__What is being asked__
The lines below starting at the line containing "I honestly don't" and ending at the line containing "I use the git" are to be repeated exactly, with both ends kept and nothing else added.

__Data shown__
# # # # #

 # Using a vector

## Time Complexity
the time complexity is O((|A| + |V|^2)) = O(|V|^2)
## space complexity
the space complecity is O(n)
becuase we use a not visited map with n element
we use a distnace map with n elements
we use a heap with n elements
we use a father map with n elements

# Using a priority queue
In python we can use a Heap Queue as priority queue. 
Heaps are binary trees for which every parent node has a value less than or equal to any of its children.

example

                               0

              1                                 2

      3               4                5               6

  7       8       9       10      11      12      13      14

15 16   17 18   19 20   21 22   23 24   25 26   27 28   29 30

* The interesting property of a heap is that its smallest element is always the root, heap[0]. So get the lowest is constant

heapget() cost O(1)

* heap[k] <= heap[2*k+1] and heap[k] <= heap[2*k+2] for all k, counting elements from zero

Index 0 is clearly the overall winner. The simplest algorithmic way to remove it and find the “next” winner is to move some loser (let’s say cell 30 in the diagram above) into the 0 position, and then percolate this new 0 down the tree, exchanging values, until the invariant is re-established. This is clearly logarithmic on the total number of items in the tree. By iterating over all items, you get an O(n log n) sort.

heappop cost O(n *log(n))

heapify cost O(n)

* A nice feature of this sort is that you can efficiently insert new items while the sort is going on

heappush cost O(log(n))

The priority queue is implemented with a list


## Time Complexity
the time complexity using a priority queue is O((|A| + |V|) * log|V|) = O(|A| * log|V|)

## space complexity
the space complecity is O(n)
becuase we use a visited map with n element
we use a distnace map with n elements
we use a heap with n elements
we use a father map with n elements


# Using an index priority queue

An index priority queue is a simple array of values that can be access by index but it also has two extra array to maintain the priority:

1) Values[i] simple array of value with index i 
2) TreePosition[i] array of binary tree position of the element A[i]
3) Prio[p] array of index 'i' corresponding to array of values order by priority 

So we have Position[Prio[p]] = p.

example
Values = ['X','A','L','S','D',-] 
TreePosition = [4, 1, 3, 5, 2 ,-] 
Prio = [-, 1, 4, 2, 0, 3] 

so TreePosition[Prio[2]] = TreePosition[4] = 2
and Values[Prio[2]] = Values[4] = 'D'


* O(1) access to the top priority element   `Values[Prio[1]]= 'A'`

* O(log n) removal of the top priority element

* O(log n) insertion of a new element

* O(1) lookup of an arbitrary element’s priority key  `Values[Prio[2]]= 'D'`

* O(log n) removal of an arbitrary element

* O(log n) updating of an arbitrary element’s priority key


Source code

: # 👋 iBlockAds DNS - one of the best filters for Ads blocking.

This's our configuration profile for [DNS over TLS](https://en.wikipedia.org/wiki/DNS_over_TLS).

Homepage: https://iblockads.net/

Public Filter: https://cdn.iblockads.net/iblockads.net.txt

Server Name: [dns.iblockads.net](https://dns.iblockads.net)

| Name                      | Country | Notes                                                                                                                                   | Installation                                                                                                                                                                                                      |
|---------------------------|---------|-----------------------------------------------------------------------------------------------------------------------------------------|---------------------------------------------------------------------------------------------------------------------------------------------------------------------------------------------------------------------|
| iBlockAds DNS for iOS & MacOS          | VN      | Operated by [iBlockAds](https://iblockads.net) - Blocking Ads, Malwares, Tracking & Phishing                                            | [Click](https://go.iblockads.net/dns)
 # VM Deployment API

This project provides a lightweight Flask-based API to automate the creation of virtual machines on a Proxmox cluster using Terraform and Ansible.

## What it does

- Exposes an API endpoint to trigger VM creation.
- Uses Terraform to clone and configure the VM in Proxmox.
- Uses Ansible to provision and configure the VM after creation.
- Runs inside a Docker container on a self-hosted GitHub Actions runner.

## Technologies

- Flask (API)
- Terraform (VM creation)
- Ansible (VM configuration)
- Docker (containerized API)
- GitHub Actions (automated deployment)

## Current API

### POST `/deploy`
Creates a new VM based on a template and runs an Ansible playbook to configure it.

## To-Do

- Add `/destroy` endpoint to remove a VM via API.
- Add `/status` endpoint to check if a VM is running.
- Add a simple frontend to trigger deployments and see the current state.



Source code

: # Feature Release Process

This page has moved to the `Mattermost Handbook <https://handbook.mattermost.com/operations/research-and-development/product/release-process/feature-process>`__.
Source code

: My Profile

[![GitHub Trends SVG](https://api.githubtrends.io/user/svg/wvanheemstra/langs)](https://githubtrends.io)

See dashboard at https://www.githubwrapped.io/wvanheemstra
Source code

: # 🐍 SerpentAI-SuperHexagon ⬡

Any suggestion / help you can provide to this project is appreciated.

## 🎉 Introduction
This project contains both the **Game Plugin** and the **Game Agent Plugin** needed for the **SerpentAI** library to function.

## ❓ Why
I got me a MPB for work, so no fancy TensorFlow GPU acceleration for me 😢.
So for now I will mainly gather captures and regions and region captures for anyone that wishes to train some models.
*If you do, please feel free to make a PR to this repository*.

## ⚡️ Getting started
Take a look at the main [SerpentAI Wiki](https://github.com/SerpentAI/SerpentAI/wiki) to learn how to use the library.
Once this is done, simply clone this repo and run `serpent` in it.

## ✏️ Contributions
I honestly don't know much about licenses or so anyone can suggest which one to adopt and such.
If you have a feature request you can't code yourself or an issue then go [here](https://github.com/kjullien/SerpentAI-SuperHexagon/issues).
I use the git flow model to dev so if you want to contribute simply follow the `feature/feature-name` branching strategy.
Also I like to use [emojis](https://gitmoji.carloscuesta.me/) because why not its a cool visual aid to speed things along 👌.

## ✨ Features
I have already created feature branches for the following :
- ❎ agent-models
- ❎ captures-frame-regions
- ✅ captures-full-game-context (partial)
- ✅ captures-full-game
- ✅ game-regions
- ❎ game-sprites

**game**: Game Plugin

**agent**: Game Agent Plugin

# # # # #

__Solution for this exercise__
I honestly don't know much about licenses or so anyone can suggest which one to adopt and such.
If you have a feature request you can't code yourself or an issue then go [here](https://github.com/kjullien/SerpentAI-SuperHexagon/issues).
I use the git flow model to dev so if you want to contribute simply follow the `feature/feature-name` branching strategy.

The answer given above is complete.